According to the article in The Times, the complaints alleged that Kay was aggressive and had made the dancers uncomfortable by showing them her child's bedroom on a general tour of the house. In an article by the BBC, Kay is alleged to have made comments including: "identifying as non-binary is a cop out", that "allowing trans people to take hormone blockers is creating eunuchs" and that trans women "are a danger to actual women in toilets and only want access to female toilets to commit sexual assault." The complainants also claimed Kay had said that being non-binary is "insane." Kay denies having said this, but acknowledges that she did say, and does believe, that "there is no such sex as non-binary." In response to the complaints made to Rosie Kay Dance Company's board of trustees, the board wrote to the Arts Council and the Charity Commission, telling them that Kay was under investigation for transphobia. The board demanded that Kay be investigated by an external HR consultant, but Kay refused to submit to any investigation "which does not acknowledge my gender-critical beliefs are protected under law." She resigned from the company after seeking legal advice.

On 9 December, Kay said she was exploring whether to pursue "legal routes" to force the company to hand over her intellectual property, which "belongs contractually" to her, and would also be considering whether to pursue a claim for constructive dismissal and discrimination.

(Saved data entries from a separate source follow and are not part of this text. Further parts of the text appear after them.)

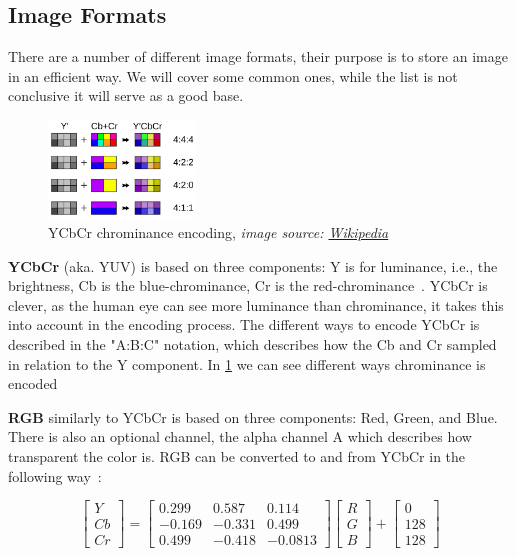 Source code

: \subsection{Image Formats} \label{section:imageformats}
There are a number of different image formats, their purpose is to store an
image in an efficient way. We will cover some common ones, while the list is
not conclusive it will serve as a good base.

\begin{figure}
  \centering
  \includegraphics[width=0.35\textwidth]{figures/ycbcr.png}
  \caption{YCbCr chrominance encoding, \textit{image source: \href{https://en.wikipedia.org/wiki/Chroma_subsampling}{Wikipedia}}}
  \label{fig:ycbcr}
\end{figure}
\textbf{YCbCr} (aka. YUV) is based on three components: Y is for luminance, i.e., the
brightness, Cb is the blue-chrominance, Cr is the
red-chrominance~\cite{safir2022rgb}. YCbCr is clever, as the human eye can see
more luminance than chrominance, it takes this into account in the
encoding process. The different ways to encode YCbCr is described in the
"A:B:C" notation, which describes how the Cb and Cr sampled in relation to the
Y component. In \cref{fig:ycbcr} we can see different ways chrominance is
encoded

\pagebreak
\textbf{RGB} similarly to YCbCr is based on three components: Red, Green, and
Blue. There is also an optional channel, the alpha channel A which describes
how transparent the color is. RGB can be converted to and from YCbCr in the
following way~\cite{yang2007ycbcr}:

\[
\begin{bmatrix}
Y \\
Cb \\
Cr
\end{bmatrix}
=
\begin{bmatrix}
0.299 & 0.587 & 0.114 \\
-0.169 & -0.331 & 0.499 \\
0.499 & -0.418 & -0.0813
\end{bmatrix}
\begin{bmatrix}
R \\
G \\
B
\end{bmatrix}
+
\begin{bmatrix}
0 \\
128 \\
128
\end{bmatrix}
\]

On 10 December, six dancers in her former company released an open letter accusing Kay of having created a hostile work environment, saying she had made those statements. The open letter further said that Kay had asked non-binary members of the company to confirm which genitalia they had. Kay denies these allegations, saying that the only talk about "eunuchs" was a reference to Germaine Greer's feminist text The Female Eunuch, and that she was not transphobic, saying that "the presence of males who may falsely say they are transwomen in female toilets can cause trauma to women who have suffered sexual assault, as a significant number of women have."

Kay described her perspective in an essay My body will never be erased, published by UnHerd on 17 December.

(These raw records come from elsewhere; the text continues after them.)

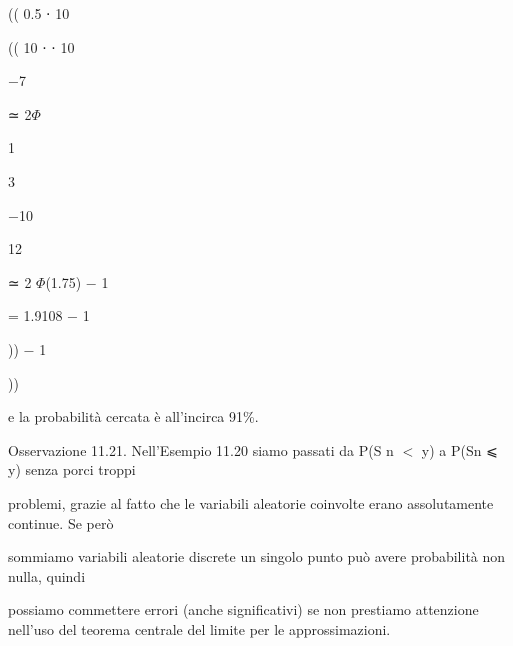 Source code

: \documentclass[a4paper,portrait,12pt]{article}
\begin{document}
(( 0.5 ⋅ 10


(( 10 ⋅ ⋅ 10


$-$7





\begin{flushleft}
≃ 2$\Phi$
\end{flushleft}





1





3





$-$10





12





\begin{flushleft}
≃ 2 $\Phi$(1.75) $-$ 1
\end{flushleft}


= 1.9108 $-$ 1





)) $-$ 1


))





\begin{flushleft}
e la probabilit\`{a} cercata \`{e} all'incirca 91\%.
\end{flushleft}


\begin{flushleft}
Osservazione 11.21. Nell'Esempio 11.20 siamo passati da P(S n $<$ y) a P(Sn ⩽ y) senza porci troppi
\end{flushleft}


\begin{flushleft}
problemi, grazie al fatto che le variabili aleatorie coinvolte erano assolutamente continue. Se per\`{o}
\end{flushleft}


\begin{flushleft}
sommiamo variabili aleatorie discrete un singolo punto pu\`{o} avere probabilit\`{a} non nulla, quindi
\end{flushleft}


\begin{flushleft}
possiamo commettere errori (anche significativi) se non prestiamo attenzione nell'uso del teorema centrale del limite per le approssimazioni.
\end{flushleft}
\end{document}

Kay said she experienced depression after losing her company, but was encouraged by the support of the author J. K. Rowling, who tweeted: "Rosie, you proved you were ready to lose everything in this fight and I couldn’t admire you more."

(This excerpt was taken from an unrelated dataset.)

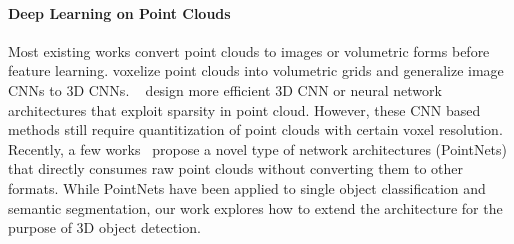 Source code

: \paragraph{Deep Learning on Point Clouds}
Most existing works convert point clouds to images or volumetric forms before feature learning. \cite{wu20153d, maturana2015voxnet, qi2016volumetric} voxelize point clouds into volumetric grids and generalize image CNNs to 3D CNNs. ~\cite{li2016fpnn, riegler2016octnet, wang2017cnn, engelcke2017vote3deep} design more efficient 3D CNN or neural network architectures that exploit sparsity in point cloud.
However, these CNN based methods still require quantitization of point clouds with certain voxel resolution.
Recently, a few works~\cite{qi2017pointnet,qi2017pointnetplusplus} propose a novel type of network architectures (PointNets) that directly consumes raw point clouds without converting them to other formats. While PointNets have been applied to single object classification and semantic segmentation, our work explores how to extend the architecture for the purpose of 3D object detection.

== Awards and accolades ==

- 1st Prize Choreography, International Solo Dance Festival Stuttgart
- Award from The Queen as ‘Young Achiever of Scotland’.
- Bonnie Bird New Choreography Award.
- First associate artist of DanceXchange
- First Leverhulme Artist in Residence to the School of Anthropology and Museum Ethnography, University of Oxford, 2013–2014, member of St Cross College.
- Research Associate, University of Oxford, with papers published in Medical Humanities and a book chapter published by Oxford University Press on ‘War and Choreography’.

== List of major works ==

- Asylum (2004)
- The Wild Party (2006)
- Ballet on the Buses (2007)
- Double Points: K (2008) in collaboration with Emio Greco | PC.
- Supernova (2008)
- 5 SOLDIERS – The Body Is The Frontline (2010–2017)
- The Great Train Dance (2011) on the Severn Valley Railway
- There is Hope (2012)
- Haining Dreaming (2013)
- Sluts of Possession (2013)
- MOTEL (2016) in collaboration with Huntley Muir
- MK ULTRA (2016–2018)
- Modern Warrior (2017–18)
- Choreography of Commonwealth Games handover (2018)
- Artemis Clown (2018–19)
- 10 Soldiers (2019)
- Absolute Solo II (2021)
- Romeo + Juliet (2021)

Feature Film credits include choreographer for Sunshine on Leith (2013) and Brummoves (2014). 5 SOLDIERS – the film, was exhibited at The Herbert Gallery Coventry, Stadtmuseum Dresden and is in the film collection of la Médiathèque du Centre National de la Danse, Paris.